### TASK
Reproduce the closing part of the entries exactly: the line with "Locate the index" and all lines after it, ending with the last line, and nothing else.

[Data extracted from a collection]
══════════════════════════════

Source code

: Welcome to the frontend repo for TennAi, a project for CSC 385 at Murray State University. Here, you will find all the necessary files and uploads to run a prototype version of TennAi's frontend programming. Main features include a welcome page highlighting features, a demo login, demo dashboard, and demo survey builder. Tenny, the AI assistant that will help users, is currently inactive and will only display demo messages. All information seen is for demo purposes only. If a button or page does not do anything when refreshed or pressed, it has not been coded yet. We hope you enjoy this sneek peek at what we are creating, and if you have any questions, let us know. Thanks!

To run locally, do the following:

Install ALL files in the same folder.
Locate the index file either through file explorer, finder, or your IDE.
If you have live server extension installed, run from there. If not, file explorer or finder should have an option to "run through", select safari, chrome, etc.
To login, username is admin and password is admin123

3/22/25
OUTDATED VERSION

══════════════════════════════

### EXERCISE OUTPUT
Locate the index file either through file explorer, finder, or your IDE.
If you have live server extension installed, run from there. If not, file explorer or finder should have an option to "run through", select safari, chrome, etc.
To login, username is admin and password is admin123

3/22/25
OUTDATED VERSION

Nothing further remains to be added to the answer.